August 9, 2013
CARRIE ANN HALL, Plaintiff,
UNITED STATES OF AMERICA and U.S. ARMY CORPS OF ENGINEERS, Defendants.
MEMORANDUM AND ORDER
KATHRYN H. VRATIL, District Judge.
Plaintiff brings suit against the United States of America and the U.S. Army Corps of Engineers, alleging negligence for injuries that she sustained while camping at a park under defendants' maintenance and control.

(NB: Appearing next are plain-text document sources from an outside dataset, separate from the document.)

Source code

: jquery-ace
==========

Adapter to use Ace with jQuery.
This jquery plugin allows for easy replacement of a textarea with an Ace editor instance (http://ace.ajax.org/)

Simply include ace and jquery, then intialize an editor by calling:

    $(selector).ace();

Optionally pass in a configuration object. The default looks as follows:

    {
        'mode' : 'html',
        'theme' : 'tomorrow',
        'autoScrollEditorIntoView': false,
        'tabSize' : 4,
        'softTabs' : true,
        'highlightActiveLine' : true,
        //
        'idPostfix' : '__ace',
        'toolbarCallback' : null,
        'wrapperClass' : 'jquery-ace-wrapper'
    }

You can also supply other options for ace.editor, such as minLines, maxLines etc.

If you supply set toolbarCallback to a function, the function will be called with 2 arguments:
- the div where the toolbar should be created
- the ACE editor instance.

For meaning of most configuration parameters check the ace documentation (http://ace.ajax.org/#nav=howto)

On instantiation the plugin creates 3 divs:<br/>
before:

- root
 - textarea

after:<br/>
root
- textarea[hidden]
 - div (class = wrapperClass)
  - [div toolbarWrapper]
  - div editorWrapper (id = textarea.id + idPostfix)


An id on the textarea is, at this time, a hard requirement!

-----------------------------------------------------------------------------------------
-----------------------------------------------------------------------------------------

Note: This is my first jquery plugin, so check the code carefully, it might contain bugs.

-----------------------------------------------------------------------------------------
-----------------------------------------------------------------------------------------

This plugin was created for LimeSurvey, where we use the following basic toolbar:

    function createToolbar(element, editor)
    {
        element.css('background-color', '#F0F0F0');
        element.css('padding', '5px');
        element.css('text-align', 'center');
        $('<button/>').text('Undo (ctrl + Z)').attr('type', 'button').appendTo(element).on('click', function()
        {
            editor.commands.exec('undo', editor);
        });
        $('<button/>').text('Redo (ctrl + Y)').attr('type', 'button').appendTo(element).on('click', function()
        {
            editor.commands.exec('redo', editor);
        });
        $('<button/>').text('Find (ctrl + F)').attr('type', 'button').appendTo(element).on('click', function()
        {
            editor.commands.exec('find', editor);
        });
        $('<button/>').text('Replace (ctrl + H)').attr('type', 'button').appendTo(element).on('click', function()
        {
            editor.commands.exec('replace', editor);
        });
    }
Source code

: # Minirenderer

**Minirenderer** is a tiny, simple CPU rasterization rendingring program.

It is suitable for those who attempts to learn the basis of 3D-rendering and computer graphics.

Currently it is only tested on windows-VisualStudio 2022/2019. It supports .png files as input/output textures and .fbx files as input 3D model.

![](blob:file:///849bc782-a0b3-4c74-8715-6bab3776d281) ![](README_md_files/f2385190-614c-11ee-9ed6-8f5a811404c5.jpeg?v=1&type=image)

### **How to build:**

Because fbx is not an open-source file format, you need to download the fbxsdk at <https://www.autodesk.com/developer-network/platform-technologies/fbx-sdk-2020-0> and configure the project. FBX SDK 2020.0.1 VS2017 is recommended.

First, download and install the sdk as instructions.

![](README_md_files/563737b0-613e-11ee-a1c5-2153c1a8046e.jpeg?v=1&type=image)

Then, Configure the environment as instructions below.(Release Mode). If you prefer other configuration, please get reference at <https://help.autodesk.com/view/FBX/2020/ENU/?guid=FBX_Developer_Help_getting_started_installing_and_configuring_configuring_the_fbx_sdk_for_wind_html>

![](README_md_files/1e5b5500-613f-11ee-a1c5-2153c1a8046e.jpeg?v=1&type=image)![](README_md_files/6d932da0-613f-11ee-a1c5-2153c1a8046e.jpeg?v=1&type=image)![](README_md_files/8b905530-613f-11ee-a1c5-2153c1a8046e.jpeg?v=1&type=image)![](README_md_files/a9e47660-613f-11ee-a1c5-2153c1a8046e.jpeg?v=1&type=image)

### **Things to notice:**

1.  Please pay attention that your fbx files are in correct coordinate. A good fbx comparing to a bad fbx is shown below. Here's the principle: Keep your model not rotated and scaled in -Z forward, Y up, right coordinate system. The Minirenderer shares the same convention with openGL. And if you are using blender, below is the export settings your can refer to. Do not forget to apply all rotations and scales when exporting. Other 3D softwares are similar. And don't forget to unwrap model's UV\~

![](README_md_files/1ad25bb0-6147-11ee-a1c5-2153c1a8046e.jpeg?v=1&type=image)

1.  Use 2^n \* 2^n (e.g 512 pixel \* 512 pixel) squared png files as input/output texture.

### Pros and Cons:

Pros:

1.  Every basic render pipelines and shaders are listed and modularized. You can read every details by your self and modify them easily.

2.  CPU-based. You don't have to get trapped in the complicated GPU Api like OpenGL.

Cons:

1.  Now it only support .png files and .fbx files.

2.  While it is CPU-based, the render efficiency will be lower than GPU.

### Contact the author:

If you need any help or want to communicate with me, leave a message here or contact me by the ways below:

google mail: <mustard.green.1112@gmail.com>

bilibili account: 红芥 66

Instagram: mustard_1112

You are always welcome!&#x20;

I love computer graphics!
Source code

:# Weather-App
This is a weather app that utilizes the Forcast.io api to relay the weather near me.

This matter is before the Court on defendants' Motion To Dismiss For Lack Of Subject Matter Jurisdiction (Doc. #3) filed April 1, 2013. For reasons stated below, the Court grants defendants' motion.
Federal courts are courts of limited jurisdiction and, as such, must have a statutory or constitutional basis to exercise jurisdiction. Devon Energy Prod. Co., L.P. v. Mosaic Potash , 693 F.3d 1195, 1201 (10th Cir. 2012). The party who seeks to invoke federal jurisdiction bears the burden of establishing that such jurisdiction is proper. Id . Mere conclusory allegations of jurisdiction are not enough. United States ex rel. Hafter, D.O. v. Spectrum Emergency Care, Inc. , 190 F.3d 1156, 1160 (10th Cir. 1999).
Generally, a Rule 12(b)(1) motion to dismiss for lack of subject matter jurisdiction takes one of two forms: a facial attack or a factual attack. "First, a facial attack on the complaint's allegations as to subject matter jurisdiction questions the sufficiency of the complaint. In reviewing a facial attack on the complaint, a district court must accept the allegations in the complaint as true." Holt v. United States , 46 F.3d 1000, 1002 (10th Cir. 1995) (internal citation omitted). "Second, a party may go beyond allegations contained in the complaint and challenge the facts upon which subject matter jurisdiction depends. When reviewing a factual attack on subject matter jurisdiction, a district court may not presume the truthfulness of the complaint's factual allegations. A court has wide discretion to allow affidavits, other documents, and a limited evidentiary hearing to resolve disputed jurisdictional facts under Rule 12(b)(1)." Id. at 1003 (internal citations omitted). Here, defendant makes a facial attack by alleging that the statute of limitations bars plaintiff's claim.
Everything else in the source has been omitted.